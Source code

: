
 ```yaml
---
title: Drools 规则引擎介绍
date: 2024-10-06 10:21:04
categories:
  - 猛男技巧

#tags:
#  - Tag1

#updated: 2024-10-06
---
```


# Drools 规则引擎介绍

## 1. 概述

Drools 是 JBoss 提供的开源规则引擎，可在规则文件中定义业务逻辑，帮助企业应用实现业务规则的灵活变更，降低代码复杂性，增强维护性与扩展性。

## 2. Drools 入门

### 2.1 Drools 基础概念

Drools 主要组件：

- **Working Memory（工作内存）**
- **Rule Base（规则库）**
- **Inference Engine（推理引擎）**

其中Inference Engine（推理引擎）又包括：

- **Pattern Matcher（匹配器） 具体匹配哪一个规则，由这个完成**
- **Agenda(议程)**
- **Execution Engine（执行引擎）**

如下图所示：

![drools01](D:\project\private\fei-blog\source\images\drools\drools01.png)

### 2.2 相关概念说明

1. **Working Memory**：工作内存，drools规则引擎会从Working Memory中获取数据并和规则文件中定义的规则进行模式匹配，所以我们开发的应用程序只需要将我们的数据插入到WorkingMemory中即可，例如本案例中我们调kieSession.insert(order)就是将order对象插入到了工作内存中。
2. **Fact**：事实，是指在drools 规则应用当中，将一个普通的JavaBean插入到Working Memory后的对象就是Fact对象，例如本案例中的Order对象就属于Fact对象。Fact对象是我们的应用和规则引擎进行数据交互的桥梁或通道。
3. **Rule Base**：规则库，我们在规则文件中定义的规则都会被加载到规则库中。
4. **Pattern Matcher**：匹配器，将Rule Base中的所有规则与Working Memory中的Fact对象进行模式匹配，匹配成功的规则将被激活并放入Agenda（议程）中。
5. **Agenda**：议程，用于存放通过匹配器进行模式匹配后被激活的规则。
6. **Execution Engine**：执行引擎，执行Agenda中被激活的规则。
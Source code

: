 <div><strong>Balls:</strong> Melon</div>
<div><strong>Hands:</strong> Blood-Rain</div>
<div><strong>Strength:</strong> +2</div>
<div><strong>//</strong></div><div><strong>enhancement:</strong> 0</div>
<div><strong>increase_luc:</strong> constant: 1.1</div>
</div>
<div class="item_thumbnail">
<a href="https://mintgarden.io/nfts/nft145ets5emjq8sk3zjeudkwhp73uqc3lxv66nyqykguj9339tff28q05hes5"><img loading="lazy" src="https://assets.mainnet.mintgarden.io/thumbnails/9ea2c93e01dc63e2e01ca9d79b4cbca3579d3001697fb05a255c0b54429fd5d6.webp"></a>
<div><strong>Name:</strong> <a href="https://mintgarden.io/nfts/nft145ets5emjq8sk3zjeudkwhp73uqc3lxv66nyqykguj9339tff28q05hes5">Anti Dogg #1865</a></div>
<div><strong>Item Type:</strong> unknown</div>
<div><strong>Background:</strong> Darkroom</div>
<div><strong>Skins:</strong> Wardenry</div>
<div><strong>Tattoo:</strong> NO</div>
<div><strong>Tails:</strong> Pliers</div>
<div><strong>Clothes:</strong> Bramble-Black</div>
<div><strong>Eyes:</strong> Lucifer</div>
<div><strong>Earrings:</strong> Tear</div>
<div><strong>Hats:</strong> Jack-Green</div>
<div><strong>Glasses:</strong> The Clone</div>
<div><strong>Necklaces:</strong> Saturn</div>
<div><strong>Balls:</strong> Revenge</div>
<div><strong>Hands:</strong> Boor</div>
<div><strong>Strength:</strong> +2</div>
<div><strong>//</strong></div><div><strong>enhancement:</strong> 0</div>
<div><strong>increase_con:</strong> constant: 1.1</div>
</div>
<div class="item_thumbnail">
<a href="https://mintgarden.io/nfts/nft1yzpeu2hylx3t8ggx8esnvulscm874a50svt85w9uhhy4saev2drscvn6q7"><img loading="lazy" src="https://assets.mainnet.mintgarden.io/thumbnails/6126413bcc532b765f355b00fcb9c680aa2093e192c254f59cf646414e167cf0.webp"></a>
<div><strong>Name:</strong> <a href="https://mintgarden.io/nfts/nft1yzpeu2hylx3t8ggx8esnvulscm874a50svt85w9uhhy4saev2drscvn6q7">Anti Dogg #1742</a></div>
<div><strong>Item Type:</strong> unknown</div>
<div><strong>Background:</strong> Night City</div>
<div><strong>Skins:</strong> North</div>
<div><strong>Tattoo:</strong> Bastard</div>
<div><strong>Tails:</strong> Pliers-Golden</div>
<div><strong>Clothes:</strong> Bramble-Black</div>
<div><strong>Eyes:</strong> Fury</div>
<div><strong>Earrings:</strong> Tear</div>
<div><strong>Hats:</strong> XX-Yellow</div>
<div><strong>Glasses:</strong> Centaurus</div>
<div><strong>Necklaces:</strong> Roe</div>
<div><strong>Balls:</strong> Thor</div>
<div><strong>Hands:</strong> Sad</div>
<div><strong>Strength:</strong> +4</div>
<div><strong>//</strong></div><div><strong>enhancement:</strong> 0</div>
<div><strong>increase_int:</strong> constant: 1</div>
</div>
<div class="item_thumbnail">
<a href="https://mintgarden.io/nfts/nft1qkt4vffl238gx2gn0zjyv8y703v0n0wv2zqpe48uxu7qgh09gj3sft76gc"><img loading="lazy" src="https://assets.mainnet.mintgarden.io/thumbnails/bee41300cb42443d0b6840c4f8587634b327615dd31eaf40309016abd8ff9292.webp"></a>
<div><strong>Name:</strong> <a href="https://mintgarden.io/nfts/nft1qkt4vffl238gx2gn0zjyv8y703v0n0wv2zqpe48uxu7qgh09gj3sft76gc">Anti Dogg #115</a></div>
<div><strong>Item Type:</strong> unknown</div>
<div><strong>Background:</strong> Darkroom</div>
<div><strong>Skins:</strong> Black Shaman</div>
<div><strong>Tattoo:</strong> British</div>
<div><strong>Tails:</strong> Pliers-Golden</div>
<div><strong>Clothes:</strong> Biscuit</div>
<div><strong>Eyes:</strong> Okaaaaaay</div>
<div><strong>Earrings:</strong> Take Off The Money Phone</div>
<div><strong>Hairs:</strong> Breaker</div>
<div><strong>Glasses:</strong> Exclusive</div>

Task prompt | Here, the records must be output exactly and in full.

Solution |
Source code

:
 ```yaml
---
title: Drools 规则引擎介绍
date: 2024-10-06 10:21:04
categories:
  - 猛男技巧

#tags:
#  - Tag1

#updated: 2024-10-06
---
```


# Drools 规则引擎介绍

## 1. 概述

Drools 是 JBoss 提供的开源规则引擎，可在规则文件中定义业务逻辑，帮助企业应用实现业务规则的灵活变更，降低代码复杂性，增强维护性与扩展性。

## 2. Drools 入门

### 2.1 Drools 基础概念

Drools 主要组件：

- **Working Memory（工作内存）**
- **Rule Base（规则库）**
- **Inference Engine（推理引擎）**

其中Inference Engine（推理引擎）又包括：

- **Pattern Matcher（匹配器） 具体匹配哪一个规则，由这个完成**
- **Agenda(议程)**
- **Execution Engine（执行引擎）**

如下图所示：

![drools01](D:\project\private\fei-blog\source\images\drools\drools01.png)

### 2.2 相关概念说明

1. **Working Memory**：工作内存，drools规则引擎会从Working Memory中获取数据并和规则文件中定义的规则进行模式匹配，所以我们开发的应用程序只需要将我们的数据插入到WorkingMemory中即可，例如本案例中我们调kieSession.insert(order)就是将order对象插入到了工作内存中。
2. **Fact**：事实，是指在drools 规则应用当中，将一个普通的JavaBean插入到Working Memory后的对象就是Fact对象，例如本案例中的Order对象就属于Fact对象。Fact对象是我们的应用和规则引擎进行数据交互的桥梁或通道。
3. **Rule Base**：规则库，我们在规则文件中定义的规则都会被加载到规则库中。
4. **Pattern Matcher**：匹配器，将Rule Base中的所有规则与Working Memory中的Fact对象进行模式匹配，匹配成功的规则将被激活并放入Agenda（议程）中。
5. **Agenda**：议程，用于存放通过匹配器进行模式匹配后被激活的规则。
6. **Execution Engine**：执行引擎，执行Agenda中被激活的规则。
Source code

: <div><strong>Balls:</strong> Melon</div>
<div><strong>Hands:</strong> Blood-Rain</div>
<div><strong>Strength:</strong> +2</div>
<div><strong>//</strong></div><div><strong>enhancement:</strong> 0</div>
<div><strong>increase_luc:</strong> constant: 1.1</div>
</div>
<div class="item_thumbnail">
<a href="https://mintgarden.io/nfts/nft145ets5emjq8sk3zjeudkwhp73uqc3lxv66nyqykguj9339tff28q05hes5"><img loading="lazy" src="https://assets.mainnet.mintgarden.io/thumbnails/9ea2c93e01dc63e2e01ca9d79b4cbca3579d3001697fb05a255c0b54429fd5d6.webp"></a>
<div><strong>Name:</strong> <a href="https://mintgarden.io/nfts/nft145ets5emjq8sk3zjeudkwhp73uqc3lxv66nyqykguj9339tff28q05hes5">Anti Dogg #1865</a></div>
<div><strong>Item Type:</strong> unknown</div>
<div><strong>Background:</strong> Darkroom</div>
<div><strong>Skins:</strong> Wardenry</div>
<div><strong>Tattoo:</strong> NO</div>
<div><strong>Tails:</strong> Pliers</div>
<div><strong>Clothes:</strong> Bramble-Black</div>
<div><strong>Eyes:</strong> Lucifer</div>
<div><strong>Earrings:</strong> Tear</div>
<div><strong>Hats:</strong> Jack-Green</div>
<div><strong>Glasses:</strong> The Clone</div>
<div><strong>Necklaces:</strong> Saturn</div>
<div><strong>Balls:</strong> Revenge</div>
<div><strong>Hands:</strong> Boor</div>
<div><strong>Strength:</strong> +2</div>
<div><strong>//</strong></div><div><strong>enhancement:</strong> 0</div>
<div><strong>increase_con:</strong> constant: 1.1</div>
</div>
<div class="item_thumbnail">
<a href="https://mintgarden.io/nfts/nft1yzpeu2hylx3t8ggx8esnvulscm874a50svt85w9uhhy4saev2drscvn6q7"><img loading="lazy" src="https://assets.mainnet.mintgarden.io/thumbnails/6126413bcc532b765f355b00fcb9c680aa2093e192c254f59cf646414e167cf0.webp"></a>
<div><strong>Name:</strong> <a href="https://mintgarden.io/nfts/nft1yzpeu2hylx3t8ggx8esnvulscm874a50svt85w9uhhy4saev2drscvn6q7">Anti Dogg #1742</a></div>
<div><strong>Item Type:</strong> unknown</div>
<div><strong>Background:</strong> Night City</div>
<div><strong>Skins:</strong> North</div>
<div><strong>Tattoo:</strong> Bastard</div>
<div><strong>Tails:</strong> Pliers-Golden</div>
<div><strong>Clothes:</strong> Bramble-Black</div>
<div><strong>Eyes:</strong> Fury</div>
<div><strong>Earrings:</strong> Tear</div>
<div><strong>Hats:</strong> XX-Yellow</div>
<div><strong>Glasses:</strong> Centaurus</div>
<div><strong>Necklaces:</strong> Roe</div>
<div><strong>Balls:</strong> Thor</div>
<div><strong>Hands:</strong> Sad</div>
<div><strong>Strength:</strong> +4</div>
<div><strong>//</strong></div><div><strong>enhancement:</strong> 0</div>
<div><strong>increase_int:</strong> constant: 1</div>
</div>
<div class="item_thumbnail">
<a href="https://mintgarden.io/nfts/nft1qkt4vffl238gx2gn0zjyv8y703v0n0wv2zqpe48uxu7qgh09gj3sft76gc"><img loading="lazy" src="https://assets.mainnet.mintgarden.io/thumbnails/bee41300cb42443d0b6840c4f8587634b327615dd31eaf40309016abd8ff9292.webp"></a>
<div><strong>Name:</strong> <a href="https://mintgarden.io/nfts/nft1qkt4vffl238gx2gn0zjyv8y703v0n0wv2zqpe48uxu7qgh09gj3sft76gc">Anti Dogg #115</a></div>
<div><strong>Item Type:</strong> unknown</div>
<div><strong>Background:</strong> Darkroom</div>
<div><strong>Skins:</strong> Black Shaman</div>
<div><strong>Tattoo:</strong> British</div>
<div><strong>Tails:</strong> Pliers-Golden</div>
<div><strong>Clothes:</strong> Biscuit</div>
<div><strong>Eyes:</strong> Okaaaaaay</div>
<div><strong>Earrings:</strong> Take Off The Money Phone</div>
<div><strong>Hairs:</strong> Breaker</div>
<div><strong>Glasses:</strong> Exclusive</div>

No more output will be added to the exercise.